Mi trabajo, hasta ese momento, giraba en torno a la historia de los textiles producidos en espacios fabriles de la época moderna de mi país, donde tejedores y operarios cambiaron el curso de la historia política y social, movilizados por la idea de proyectar un país más justo. Esto tenía relación con mi propia historia familiar y mi interés por esos espacios de trabajo textil, dentro de las grandes industrias. El proyecto La Fábrica, que fijaba ese tiempo y su memoria, así como los espacios de trabajo y su obsolescencia, fue abordando distintas etapas y lo constituyeron varias piezas y tejidos.
A medida que avanzaba en la investigación, cada vez más, yo reparaba en pequeñas historias, las más ínfimas, esas que pasan desapercibidas en la historia oficial. Estaba en la búsqueda de esas que consideraba resistencias minúsculas, pero que tenían la cualidad de contener una traza de vedad y que al articularse con otras, van generando los grandes acontecimientos.
De alguna manera esta observación atesoraba una relación con la condición estructural de un textil, donde delgados hilos entrecruzados con otros, van conformando una superficie dúctil y firme, pero que si se aíslan y se ven por separados no revelan su potencial.
En mi encuentro con la huincha de Charazani, esa perspectiva nuevamente me hacía eco. En ella observaba como un pequeño fragmento de tejido, que no superaba los 40 cm. de largo, y los 6,5 de ancho, podía contener el recorrido hecho por hombres y mujeres y ser el resultado de exquisitas tecnologías textiles, fusión de cultura andina Aymara y Quechua, que albergaba de manera única su memoria y noción de mundo.
Abriendo el diálogo y el trabajo con esta pieza, recuerdo las palabras de una gran tejedora Quechua, ella decía que las superficies engañan y hablaba de como el objeto textil tiene una condición de estar vivo, al estar construido a partir de la materia que proviene de la tierra (algodón, lana de alpaca o llama) y la acción de la tejedora, instando a tratar de entender las articulaciones entre las diferentes partes de su estructura, invitando a reparar justamente en aquello que es invisible a la vista y que habita dentro de la organización material de un textil.
Considerando y aprendiendo de esta pequeña pieza textil, comencé el estudio contextual de la pieza, lo hice de la manera más humilde posible, desglosando sus elementos, variaciones y posibilidades, acercándome a través de esta huincha tejida, a la antigua región cultural Kallawaya, ubicada entre los andes y la selva boliviana. De los kallawaya descienden los encargados de proveer la medicina en el imperio inca, tierras en las que aún se custodian saberes curativos, que abarcan las acciones humanas con el entorno, la herbolaria, alimentación y por cierto la producción textil.

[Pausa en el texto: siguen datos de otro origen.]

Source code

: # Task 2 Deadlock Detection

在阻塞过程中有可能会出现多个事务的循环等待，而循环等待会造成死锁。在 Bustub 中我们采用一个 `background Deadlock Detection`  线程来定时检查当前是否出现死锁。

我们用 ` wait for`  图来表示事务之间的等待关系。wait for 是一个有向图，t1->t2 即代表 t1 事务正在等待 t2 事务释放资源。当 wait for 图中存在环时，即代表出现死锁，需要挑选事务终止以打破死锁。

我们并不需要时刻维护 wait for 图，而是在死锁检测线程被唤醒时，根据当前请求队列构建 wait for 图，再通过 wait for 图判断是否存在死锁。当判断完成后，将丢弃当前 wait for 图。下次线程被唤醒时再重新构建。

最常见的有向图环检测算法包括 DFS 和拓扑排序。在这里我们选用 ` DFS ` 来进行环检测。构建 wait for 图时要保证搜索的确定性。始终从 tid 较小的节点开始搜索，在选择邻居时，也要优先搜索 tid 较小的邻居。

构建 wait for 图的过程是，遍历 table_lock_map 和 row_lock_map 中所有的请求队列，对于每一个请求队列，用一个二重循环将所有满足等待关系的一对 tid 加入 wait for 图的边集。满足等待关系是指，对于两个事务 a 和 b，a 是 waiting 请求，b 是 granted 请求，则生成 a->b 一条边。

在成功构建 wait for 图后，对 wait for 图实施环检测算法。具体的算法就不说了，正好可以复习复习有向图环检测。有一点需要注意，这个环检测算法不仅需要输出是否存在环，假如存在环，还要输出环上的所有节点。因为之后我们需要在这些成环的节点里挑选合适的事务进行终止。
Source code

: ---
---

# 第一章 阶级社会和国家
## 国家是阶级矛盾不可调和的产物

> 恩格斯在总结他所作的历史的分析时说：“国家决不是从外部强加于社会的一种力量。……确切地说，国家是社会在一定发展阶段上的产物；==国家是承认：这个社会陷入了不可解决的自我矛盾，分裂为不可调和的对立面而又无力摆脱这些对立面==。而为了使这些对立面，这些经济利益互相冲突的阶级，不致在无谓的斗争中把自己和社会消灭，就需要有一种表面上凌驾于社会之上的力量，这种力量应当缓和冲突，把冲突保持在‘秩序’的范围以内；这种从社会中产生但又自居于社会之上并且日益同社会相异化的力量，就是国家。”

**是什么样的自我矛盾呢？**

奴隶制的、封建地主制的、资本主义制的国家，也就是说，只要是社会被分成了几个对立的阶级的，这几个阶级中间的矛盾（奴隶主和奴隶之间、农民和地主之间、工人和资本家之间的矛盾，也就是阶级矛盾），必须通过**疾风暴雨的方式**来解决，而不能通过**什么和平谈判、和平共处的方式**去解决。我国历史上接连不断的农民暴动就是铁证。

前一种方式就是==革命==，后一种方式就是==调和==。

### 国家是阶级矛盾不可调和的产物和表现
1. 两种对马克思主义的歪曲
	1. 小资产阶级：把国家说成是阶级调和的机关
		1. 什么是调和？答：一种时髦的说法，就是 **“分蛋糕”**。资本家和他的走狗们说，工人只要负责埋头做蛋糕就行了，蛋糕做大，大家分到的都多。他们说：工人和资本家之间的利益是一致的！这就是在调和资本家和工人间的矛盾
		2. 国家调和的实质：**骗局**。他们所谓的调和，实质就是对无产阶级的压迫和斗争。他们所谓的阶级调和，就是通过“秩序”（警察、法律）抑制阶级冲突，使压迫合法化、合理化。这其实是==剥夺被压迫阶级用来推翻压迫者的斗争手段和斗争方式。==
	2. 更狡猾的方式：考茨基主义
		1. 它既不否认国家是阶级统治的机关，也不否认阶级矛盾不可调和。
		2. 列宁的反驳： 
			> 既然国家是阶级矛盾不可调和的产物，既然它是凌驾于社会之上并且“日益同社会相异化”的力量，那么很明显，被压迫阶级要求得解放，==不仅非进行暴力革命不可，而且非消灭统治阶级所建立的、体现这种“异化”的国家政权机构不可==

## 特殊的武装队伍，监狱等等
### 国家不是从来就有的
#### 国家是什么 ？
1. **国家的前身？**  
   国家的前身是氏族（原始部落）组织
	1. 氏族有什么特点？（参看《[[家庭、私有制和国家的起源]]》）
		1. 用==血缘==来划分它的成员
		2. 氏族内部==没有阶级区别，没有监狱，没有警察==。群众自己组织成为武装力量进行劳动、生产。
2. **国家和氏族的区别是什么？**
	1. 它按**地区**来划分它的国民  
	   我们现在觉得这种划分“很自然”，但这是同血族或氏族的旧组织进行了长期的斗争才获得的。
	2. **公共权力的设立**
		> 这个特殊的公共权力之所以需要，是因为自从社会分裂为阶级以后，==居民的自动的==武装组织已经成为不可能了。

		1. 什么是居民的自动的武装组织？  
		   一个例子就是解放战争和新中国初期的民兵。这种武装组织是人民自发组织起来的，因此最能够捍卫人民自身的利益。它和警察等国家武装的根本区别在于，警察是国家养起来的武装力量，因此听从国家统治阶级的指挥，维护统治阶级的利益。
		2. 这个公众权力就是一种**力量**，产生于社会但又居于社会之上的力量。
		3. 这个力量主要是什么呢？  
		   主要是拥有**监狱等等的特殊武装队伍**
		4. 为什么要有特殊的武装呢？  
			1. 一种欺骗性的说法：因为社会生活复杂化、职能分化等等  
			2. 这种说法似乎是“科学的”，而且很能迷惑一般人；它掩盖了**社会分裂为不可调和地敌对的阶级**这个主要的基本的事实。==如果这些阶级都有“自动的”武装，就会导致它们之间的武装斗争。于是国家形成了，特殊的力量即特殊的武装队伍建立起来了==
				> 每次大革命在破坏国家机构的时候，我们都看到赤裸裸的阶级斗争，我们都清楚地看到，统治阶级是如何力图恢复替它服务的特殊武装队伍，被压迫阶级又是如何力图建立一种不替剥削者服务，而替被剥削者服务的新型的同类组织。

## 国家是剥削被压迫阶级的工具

El proyecto Charazani devino entonces en una investigación que me llevo a transitar en un comienzo por las posibilidades de la tecnología textil que estaba contenida en esa pequeña banda tejida, caminé por la herencia andina del tejido, escuchado e insistiendo en sus colores y ritmos, así como en las composiciones de llaves y caballos de Charazani. Bajo la idea del módulo, trabajé insistiendo en la repetición, haciendo desplazamientos hacia la serigrafía y grandes extensiones impresas con la iconografía proyectada por los imaginarios kallawaya.

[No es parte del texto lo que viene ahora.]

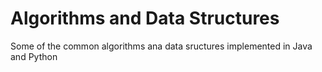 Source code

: # Algorithms and Data Structures

Some of the common algorithms ana data sructures implemented in Java and Python
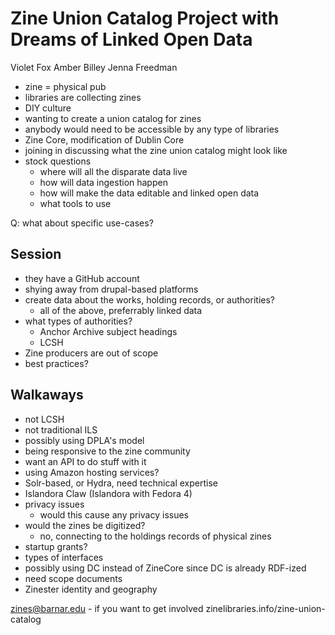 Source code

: Zine Union Catalog Project with Dreams of Linked Open Data
==========================================================

Violet Fox
Amber Billey
Jenna Freedman

- zine = physical pub
- libraries are collecting zines
- DIY culture
- wanting to create a union catalog for zines
- anybody would need to be accessible by any type of libraries
- Zine Core, modification of Dublin Core
- joining in discussing what the zine union catalog might look like
- stock questions
	- where will all the disparate data live
	- how will data ingestion happen
	- how will make the data editable and linked open data
	- what tools to use

Q: what about specific use-cases?

Session
-------

- they have a GitHub account
- shying away from drupal-based platforms
- create data about the works, holding records, or authorities?
	- all of the above, preferrably linked data
- what types of authorities?
	- Anchor Archive subject headings
	- LCSH
- Zine producers are out of scope
- best practices?

Walkaways
------
- not LCSH
- not traditional ILS
- possibly using DPLA's model
- being responsive to the zine community
- want an API to do stuff with it
- using Amazon hosting services?
- Solr-based, or Hydra, need technical expertise
- Islandora Claw (Islandora with Fedora 4)
- privacy issues
	- would this cause any privacy issues
- would the zines be digitized?
	- no, connecting to the holdings records of physical zines
- startup grants?
- types of interfaces
- possibly using DC instead of ZineCore since DC is already RDF-ized
- need scope documents
- Zinester identity and geography

zines@barnar.edu
	- if you want to get involved
zinelibraries.info/zine-union-catalog

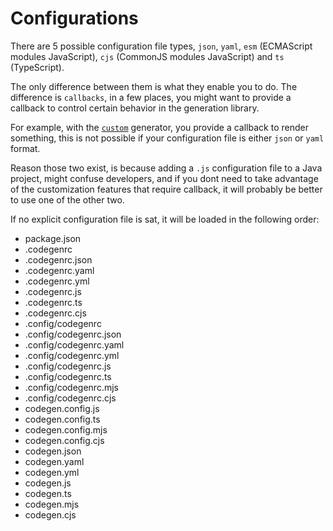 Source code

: # Configurations

There are 5 possible configuration file types, `json`, `yaml`, `esm` (ECMAScript modules JavaScript), `cjs` (CommonJS modules JavaScript) and `ts` (TypeScript).

The only difference between them is what they enable you to do. The difference is `callbacks`, in a few places, you might want to provide a callback to control certain behavior in the generation library.

For example, with the [`custom`](./generators/custom.md) generator, you provide a callback to render something, this is not possible if your configuration file is either `json` or `yaml` format.

Reason those two exist, is because adding a `.js` configuration file to a Java project, might confuse developers, and if you dont need to take advantage of the customization features that require callback, it will probably be better to use one of the other two.

If no explicit configuration file is sat, it will be loaded in the following order:
- package.json
- .codegenrc
- .codegenrc.json
- .codegenrc.yaml
- .codegenrc.yml
- .codegenrc.js
- .codegenrc.ts
- .codegenrc.cjs
- .config/codegenrc
- .config/codegenrc.json
- .config/codegenrc.yaml
- .config/codegenrc.yml
- .config/codegenrc.js
- .config/codegenrc.ts
- .config/codegenrc.mjs
- .config/codegenrc.cjs
- codegen.config.js
- codegen.config.ts
- codegen.config.mjs
- codegen.config.cjs
- codegen.json
- codegen.yaml
- codegen.yml
- codegen.js
- codegen.ts
- codegen.mjs
- codegen.cjs
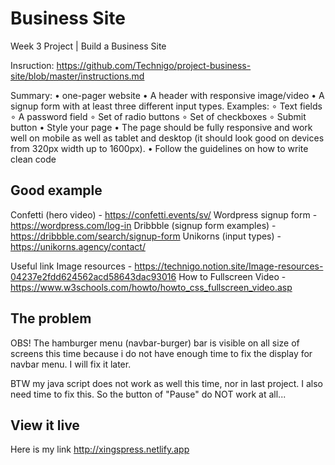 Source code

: # Business Site

Week 3 Project | Build a Business Site 
<!-- The first version <time>2024-09-01</time> -->

Insruction: https://github.com/Technigo/project-business-site/blob/master/instructions.md

Summary:
•   one-pager website
•   A header with responsive image/video
•   A signup form with at least three different input types. Examples:
        ∘ Text fields
        ∘ A password field
        ∘ Set of radio buttons
        ∘ Set of checkboxes
        ∘ Submit button
•   Style your page
•   The page should be fully responsive and work well on mobile as well as tablet and desktop (it should look good on devices from 320px width up to 1600px).
•   Follow the guidelines on how to write clean code

## Good example
Confetti (hero video) - https://confetti.events/sv/
Wordpress signup form - https://wordpress.com/log-in
Dribbble (signup form examples) - https://dribbble.com/search/signup-form
Unikorns (input types) - https://unikorns.agency/contact/

Useful link
Image resources - https://technigo.notion.site/Image-resources-04237e2fdd624562acd58643dac93016
How to Fullscreen Video - https://www.w3schools.com/howto/howto_css_fullscreen_video.asp


## The problem

OBS! The hamburger menu (navbar-burger) bar is visible on all size of screens this time because i do not have enough time to fix the display for navbar menu. I will fix it later.

BTW my java script does not work as well this time, nor in last project. I also need time to fix this. So the button of "Pause" do NOT work at all...

<!-- IF you happened to review the first version plz do not mind the comment everywhere I left in the coding !!! -->
<!-- I will clean and dry html and css in the second version soon. Promise! :)  -->


## View it live
Here is my link http://xingspress.netlify.app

Escuché en silencio los ritmos de mi telar en este encuentro con las culturas de mi territorio. tejí colores y franjas, teji llaves y caballos, traspasé a tela lo que veía. Me gusta imaginar que tejí un puente entre lo que soy y los grandes tejedores de las tierras en que vivo. Los sonidos de mis urdimbres hicieron eco de esa historia, ayudándome a recordar mi propia herencia, lo que ayuda a entender nuestras minúsculas existencias y el breve lugar que uno ocupa en el mundo.